*** Opening of Source material ***

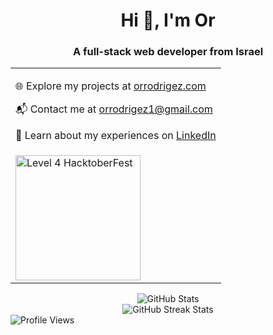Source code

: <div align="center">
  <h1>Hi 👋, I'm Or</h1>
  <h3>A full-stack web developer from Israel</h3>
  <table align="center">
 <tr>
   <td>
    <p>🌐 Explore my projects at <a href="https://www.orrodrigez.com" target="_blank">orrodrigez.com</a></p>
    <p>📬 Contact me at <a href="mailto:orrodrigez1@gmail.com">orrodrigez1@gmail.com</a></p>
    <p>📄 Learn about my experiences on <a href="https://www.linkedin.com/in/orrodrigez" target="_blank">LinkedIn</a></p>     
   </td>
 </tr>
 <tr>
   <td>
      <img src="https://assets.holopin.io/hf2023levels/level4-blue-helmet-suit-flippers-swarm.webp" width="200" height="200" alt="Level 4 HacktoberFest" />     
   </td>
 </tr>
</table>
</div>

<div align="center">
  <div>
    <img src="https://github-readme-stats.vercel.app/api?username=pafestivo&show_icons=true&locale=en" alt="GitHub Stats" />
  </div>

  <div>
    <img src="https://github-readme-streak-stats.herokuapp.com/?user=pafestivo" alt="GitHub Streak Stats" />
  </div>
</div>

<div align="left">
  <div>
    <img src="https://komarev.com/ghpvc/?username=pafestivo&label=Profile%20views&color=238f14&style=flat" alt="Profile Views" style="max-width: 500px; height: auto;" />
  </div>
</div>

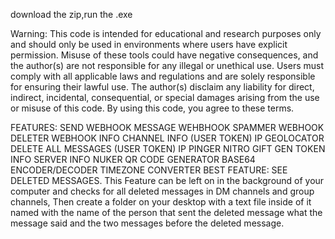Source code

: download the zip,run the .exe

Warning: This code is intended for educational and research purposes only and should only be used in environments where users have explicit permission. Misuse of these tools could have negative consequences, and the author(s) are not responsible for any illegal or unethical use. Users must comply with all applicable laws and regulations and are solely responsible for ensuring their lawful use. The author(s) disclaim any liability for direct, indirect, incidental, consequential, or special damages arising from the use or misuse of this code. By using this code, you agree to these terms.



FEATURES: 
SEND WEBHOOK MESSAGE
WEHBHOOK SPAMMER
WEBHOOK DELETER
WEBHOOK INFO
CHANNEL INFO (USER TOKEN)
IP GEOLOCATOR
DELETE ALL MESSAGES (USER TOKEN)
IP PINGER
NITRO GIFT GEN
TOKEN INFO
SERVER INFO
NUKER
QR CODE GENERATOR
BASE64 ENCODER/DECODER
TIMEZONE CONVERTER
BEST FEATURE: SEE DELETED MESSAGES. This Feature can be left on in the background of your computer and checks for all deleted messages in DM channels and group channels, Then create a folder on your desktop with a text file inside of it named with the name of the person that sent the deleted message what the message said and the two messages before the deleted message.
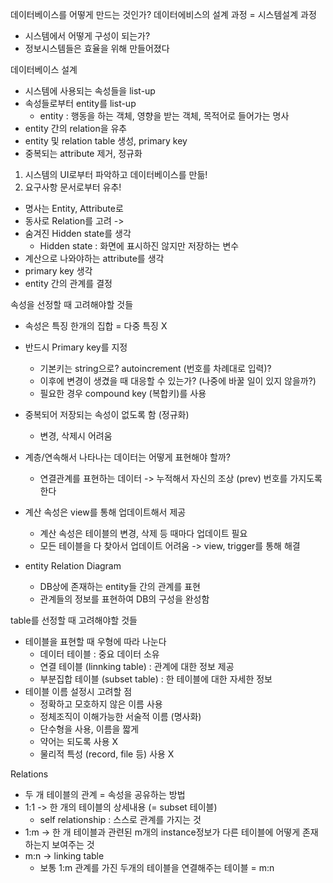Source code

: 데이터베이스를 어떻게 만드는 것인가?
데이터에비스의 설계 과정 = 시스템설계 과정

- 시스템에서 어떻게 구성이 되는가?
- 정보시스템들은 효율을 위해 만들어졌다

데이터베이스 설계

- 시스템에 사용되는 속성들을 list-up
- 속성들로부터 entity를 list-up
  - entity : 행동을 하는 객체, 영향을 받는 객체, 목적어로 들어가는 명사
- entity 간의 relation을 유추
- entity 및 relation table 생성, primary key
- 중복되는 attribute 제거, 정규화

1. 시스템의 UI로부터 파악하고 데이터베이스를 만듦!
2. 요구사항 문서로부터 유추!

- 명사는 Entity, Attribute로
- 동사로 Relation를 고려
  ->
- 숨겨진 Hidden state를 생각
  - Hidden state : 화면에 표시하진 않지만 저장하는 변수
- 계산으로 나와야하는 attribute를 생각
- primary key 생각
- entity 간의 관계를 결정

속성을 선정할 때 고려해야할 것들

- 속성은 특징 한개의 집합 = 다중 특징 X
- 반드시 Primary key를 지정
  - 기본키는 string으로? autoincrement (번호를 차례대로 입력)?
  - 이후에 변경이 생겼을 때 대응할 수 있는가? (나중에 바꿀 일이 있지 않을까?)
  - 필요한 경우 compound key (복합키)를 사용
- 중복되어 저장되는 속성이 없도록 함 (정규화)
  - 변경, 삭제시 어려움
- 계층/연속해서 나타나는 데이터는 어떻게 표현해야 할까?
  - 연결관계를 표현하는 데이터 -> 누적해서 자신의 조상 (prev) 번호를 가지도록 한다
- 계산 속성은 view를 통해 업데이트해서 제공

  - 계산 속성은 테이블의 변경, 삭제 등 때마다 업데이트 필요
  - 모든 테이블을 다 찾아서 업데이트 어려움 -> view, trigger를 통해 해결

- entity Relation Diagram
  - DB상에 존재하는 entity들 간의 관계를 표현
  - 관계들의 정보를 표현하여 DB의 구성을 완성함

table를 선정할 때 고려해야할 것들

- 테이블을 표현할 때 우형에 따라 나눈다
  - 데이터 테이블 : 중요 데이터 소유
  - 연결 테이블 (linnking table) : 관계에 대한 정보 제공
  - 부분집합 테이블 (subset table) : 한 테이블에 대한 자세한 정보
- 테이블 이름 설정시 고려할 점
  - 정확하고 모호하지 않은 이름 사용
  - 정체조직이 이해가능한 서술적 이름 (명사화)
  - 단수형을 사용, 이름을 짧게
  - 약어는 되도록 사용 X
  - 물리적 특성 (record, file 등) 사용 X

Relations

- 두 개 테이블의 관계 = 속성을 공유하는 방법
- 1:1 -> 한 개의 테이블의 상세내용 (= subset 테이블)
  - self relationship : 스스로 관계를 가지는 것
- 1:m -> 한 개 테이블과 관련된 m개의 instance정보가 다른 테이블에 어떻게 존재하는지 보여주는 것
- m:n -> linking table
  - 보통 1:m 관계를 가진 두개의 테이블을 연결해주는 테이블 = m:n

*** Close of Source material ***

Omitting all pictures, give the preceding listing again exactly.

Source code

: <div align="center">
  <h1>Hi 👋, I'm Or</h1>
  <h3>A full-stack web developer from Israel</h3>
  <table align="center">
 <tr>
   <td>
    <p>🌐 Explore my projects at <a href="https://www.orrodrigez.com" target="_blank">orrodrigez.com</a></p>
    <p>📬 Contact me at <a href="mailto:orrodrigez1@gmail.com">orrodrigez1@gmail.com</a></p>
    <p>📄 Learn about my experiences on <a href="https://www.linkedin.com/in/orrodrigez" target="_blank">LinkedIn</a></p>     
   </td>
 </tr>
 <tr>
   <td>
      <img src="https://assets.holopin.io/hf2023levels/level4-blue-helmet-suit-flippers-swarm.webp" width="200" height="200" alt="Level 4 HacktoberFest" />     
   </td>
 </tr>
</table>
</div>

<div align="center">
  <div>
    <img src="https://github-readme-stats.vercel.app/api?username=pafestivo&show_icons=true&locale=en" alt="GitHub Stats" />
  </div>

  <div>
    <img src="https://github-readme-streak-stats.herokuapp.com/?user=pafestivo" alt="GitHub Streak Stats" />
  </div>
</div>

<div align="left">
  <div>
    <img src="https://komarev.com/ghpvc/?username=pafestivo&label=Profile%20views&color=238f14&style=flat" alt="Profile Views" style="max-width: 500px; height: auto;" />
  </div>
</div>

Source code

: download the zip,run the .exe

Warning: This code is intended for educational and research purposes only and should only be used in environments where users have explicit permission. Misuse of these tools could have negative consequences, and the author(s) are not responsible for any illegal or unethical use. Users must comply with all applicable laws and regulations and are solely responsible for ensuring their lawful use. The author(s) disclaim any liability for direct, indirect, incidental, consequential, or special damages arising from the use or misuse of this code. By using this code, you agree to these terms.



FEATURES: 
SEND WEBHOOK MESSAGE
WEHBHOOK SPAMMER
WEBHOOK DELETER
WEBHOOK INFO
CHANNEL INFO (USER TOKEN)
IP GEOLOCATOR
DELETE ALL MESSAGES (USER TOKEN)
IP PINGER
NITRO GIFT GEN
TOKEN INFO
SERVER INFO
NUKER
QR CODE GENERATOR
BASE64 ENCODER/DECODER
TIMEZONE CONVERTER
BEST FEATURE: SEE DELETED MESSAGES. This Feature can be left on in the background of your computer and checks for all deleted messages in DM channels and group channels, Then create a folder on your desktop with a text file inside of it named with the name of the person that sent the deleted message what the message said and the two messages before the deleted message.
Source code

: 데이터베이스를 어떻게 만드는 것인가?
데이터에비스의 설계 과정 = 시스템설계 과정

- 시스템에서 어떻게 구성이 되는가?
- 정보시스템들은 효율을 위해 만들어졌다

데이터베이스 설계

- 시스템에 사용되는 속성들을 list-up
- 속성들로부터 entity를 list-up
  - entity : 행동을 하는 객체, 영향을 받는 객체, 목적어로 들어가는 명사
- entity 간의 relation을 유추
- entity 및 relation table 생성, primary key
- 중복되는 attribute 제거, 정규화

1. 시스템의 UI로부터 파악하고 데이터베이스를 만듦!
2. 요구사항 문서로부터 유추!

- 명사는 Entity, Attribute로
- 동사로 Relation를 고려
  ->
- 숨겨진 Hidden state를 생각
  - Hidden state : 화면에 표시하진 않지만 저장하는 변수
- 계산으로 나와야하는 attribute를 생각
- primary key 생각
- entity 간의 관계를 결정

속성을 선정할 때 고려해야할 것들

- 속성은 특징 한개의 집합 = 다중 특징 X
- 반드시 Primary key를 지정
  - 기본키는 string으로? autoincrement (번호를 차례대로 입력)?
  - 이후에 변경이 생겼을 때 대응할 수 있는가? (나중에 바꿀 일이 있지 않을까?)
  - 필요한 경우 compound key (복합키)를 사용
- 중복되어 저장되는 속성이 없도록 함 (정규화)
  - 변경, 삭제시 어려움
- 계층/연속해서 나타나는 데이터는 어떻게 표현해야 할까?
  - 연결관계를 표현하는 데이터 -> 누적해서 자신의 조상 (prev) 번호를 가지도록 한다
- 계산 속성은 view를 통해 업데이트해서 제공

  - 계산 속성은 테이블의 변경, 삭제 등 때마다 업데이트 필요
  - 모든 테이블을 다 찾아서 업데이트 어려움 -> view, trigger를 통해 해결

- entity Relation Diagram
  - DB상에 존재하는 entity들 간의 관계를 표현
  - 관계들의 정보를 표현하여 DB의 구성을 완성함

table를 선정할 때 고려해야할 것들

- 테이블을 표현할 때 우형에 따라 나눈다
  - 데이터 테이블 : 중요 데이터 소유
  - 연결 테이블 (linnking table) : 관계에 대한 정보 제공
  - 부분집합 테이블 (subset table) : 한 테이블에 대한 자세한 정보
- 테이블 이름 설정시 고려할 점
  - 정확하고 모호하지 않은 이름 사용
  - 정체조직이 이해가능한 서술적 이름 (명사화)
  - 단수형을 사용, 이름을 짧게
  - 약어는 되도록 사용 X
  - 물리적 특성 (record, file 등) 사용 X

Relations

- 두 개 테이블의 관계 = 속성을 공유하는 방법
- 1:1 -> 한 개의 테이블의 상세내용 (= subset 테이블)
  - self relationship : 스스로 관계를 가지는 것
- 1:m -> 한 개 테이블과 관련된 m개의 instance정보가 다른 테이블에 어떻게 존재하는지 보여주는 것
- m:n -> linking table
  - 보통 1:m 관계를 가진 두개의 테이블을 연결해주는 테이블 = m:n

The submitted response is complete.